Work instructions: Reproduce all entries word for word.

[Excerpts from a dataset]
# # # # # # #

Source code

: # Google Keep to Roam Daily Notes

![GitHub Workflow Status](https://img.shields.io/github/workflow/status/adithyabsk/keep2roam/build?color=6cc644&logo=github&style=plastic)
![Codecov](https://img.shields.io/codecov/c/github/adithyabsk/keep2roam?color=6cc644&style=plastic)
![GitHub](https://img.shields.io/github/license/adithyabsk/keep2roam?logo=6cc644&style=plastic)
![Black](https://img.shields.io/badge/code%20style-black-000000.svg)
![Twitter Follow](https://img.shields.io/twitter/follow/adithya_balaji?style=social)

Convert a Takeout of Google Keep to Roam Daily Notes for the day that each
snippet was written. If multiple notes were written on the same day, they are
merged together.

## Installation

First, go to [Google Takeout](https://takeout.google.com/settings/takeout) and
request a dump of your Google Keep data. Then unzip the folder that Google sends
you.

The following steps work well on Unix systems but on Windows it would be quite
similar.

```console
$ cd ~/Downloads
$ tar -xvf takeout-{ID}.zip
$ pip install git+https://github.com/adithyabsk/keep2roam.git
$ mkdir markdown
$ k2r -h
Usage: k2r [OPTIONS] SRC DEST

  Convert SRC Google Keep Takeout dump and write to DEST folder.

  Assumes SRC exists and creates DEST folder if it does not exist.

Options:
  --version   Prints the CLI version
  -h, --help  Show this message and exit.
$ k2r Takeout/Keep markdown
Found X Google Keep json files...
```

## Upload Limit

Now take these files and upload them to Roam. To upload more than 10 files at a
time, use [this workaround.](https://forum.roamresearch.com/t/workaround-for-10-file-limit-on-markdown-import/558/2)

# # # # # # #

Written solution:
Source code

: # Google Keep to Roam Daily Notes

![GitHub Workflow Status](https://img.shields.io/github/workflow/status/adithyabsk/keep2roam/build?color=6cc644&logo=github&style=plastic)
![Codecov](https://img.shields.io/codecov/c/github/adithyabsk/keep2roam?color=6cc644&style=plastic)
![GitHub](https://img.shields.io/github/license/adithyabsk/keep2roam?logo=6cc644&style=plastic)
![Black](https://img.shields.io/badge/code%20style-black-000000.svg)
![Twitter Follow](https://img.shields.io/twitter/follow/adithya_balaji?style=social)

Convert a Takeout of Google Keep to Roam Daily Notes for the day that each
snippet was written. If multiple notes were written on the same day, they are
merged together.

## Installation

First, go to [Google Takeout](https://takeout.google.com/settings/takeout) and
request a dump of your Google Keep data. Then unzip the folder that Google sends
you.

The following steps work well on Unix systems but on Windows it would be quite
similar.

```console
$ cd ~/Downloads
$ tar -xvf takeout-{ID}.zip
$ pip install git+https://github.com/adithyabsk/keep2roam.git
$ mkdir markdown
$ k2r -h
Usage: k2r [OPTIONS] SRC DEST

  Convert SRC Google Keep Takeout dump and write to DEST folder.

  Assumes SRC exists and creates DEST folder if it does not exist.

Options:
  --version   Prints the CLI version
  -h, --help  Show this message and exit.
$ k2r Takeout/Keep markdown
Found X Google Keep json files...
```

## Upload Limit

Now take these files and upload them to Roam. To upload more than 10 files at a
time, use [this workaround.](https://forum.roamresearch.com/t/workaround-for-10-file-limit-on-markdown-import/558/2)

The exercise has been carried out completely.